Menos brincadeiras e mais tecnologia. Não sei se na sua casa a matemática da convivência anda mais ou menos essa, mas, conforme a psicoterapeuta e palestrante do TEDx SP Lucia Rosenberg, é essa a conta que muitas famílias têm apresentado no consultório dia após dia. Especialista em relações familiares, Lucia foi a convidada de outubro para a Roda de Encontros Matutaí, em São Paulo, onde falou sobre o cultivo dos vínculos familiares. Primi Stili aproveitou a passagem dela pelo evento para aprofundar o assunto e mostra o resultado desse bate-papo aqui. Vem ver:

Primi Stili | As relações dos pais com o trabalho sofreram um grande abalo com a era digital, os smartphones e o Whatsapp, deixando todo mundo online quase todo o tempo. Como isso afeta os vínculos familiares?
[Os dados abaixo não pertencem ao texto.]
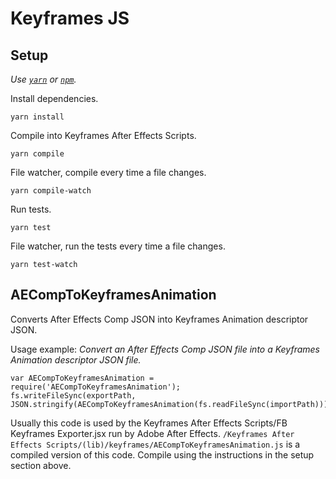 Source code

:# Keyframes JS

## Setup

*Use [`yarn`](https://yarnpkg.com/) or [`npm`](https://www.npmjs.com/).*

Install dependencies.

    yarn install

Compile into Keyframes After Effects Scripts.

    yarn compile

File watcher, compile every time a file changes.

    yarn compile-watch

Run tests.

    yarn test

File watcher, run the tests every time a file changes.

    yarn test-watch

## AECompToKeyframesAnimation

Converts After Effects Comp JSON into Keyframes Animation descriptor JSON.

Usage example: *Convert an After Effects Comp JSON file into a Keyframes Animation descriptor JSON file.*

    var AECompToKeyframesAnimation = require('AECompToKeyframesAnimation');
    fs.writeFileSync(exportPath, JSON.stringify(AECompToKeyframesAnimation(fs.readFileSync(importPath))));

Usually this code is used by the Keyframes After Effects Scripts/FB Keyframes Exporter.jsx run by Adobe After Effects.
`/Keyframes After Effects Scripts/(lib)/keyframes/AECompToKeyframesAnimation.js` is a compiled version of this code. Compile using the instructions in the setup section above.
Lucia | Esse período online, essa jornada de trabalho que não termina, atrapalha muito os vínculos familiares. Existe uma brincadeira que diz assim: "onlife" ou "offlife". E de fato, estando assim, conectado o tempo todo, não se presta atenção no que está acontecendo ao redor, não se olha mais nos olhos, se ouve mais ou menos porque se está prestando atenção em outras coisas. Além dos vínculos ficarem comprometidos, o exemplo que você está dando é dos piores. Como você vai querer que seu filho se desligue, preste atenção? Daí já foi, porque ele está "children see, children do". Ele está repetindo o que ele vê.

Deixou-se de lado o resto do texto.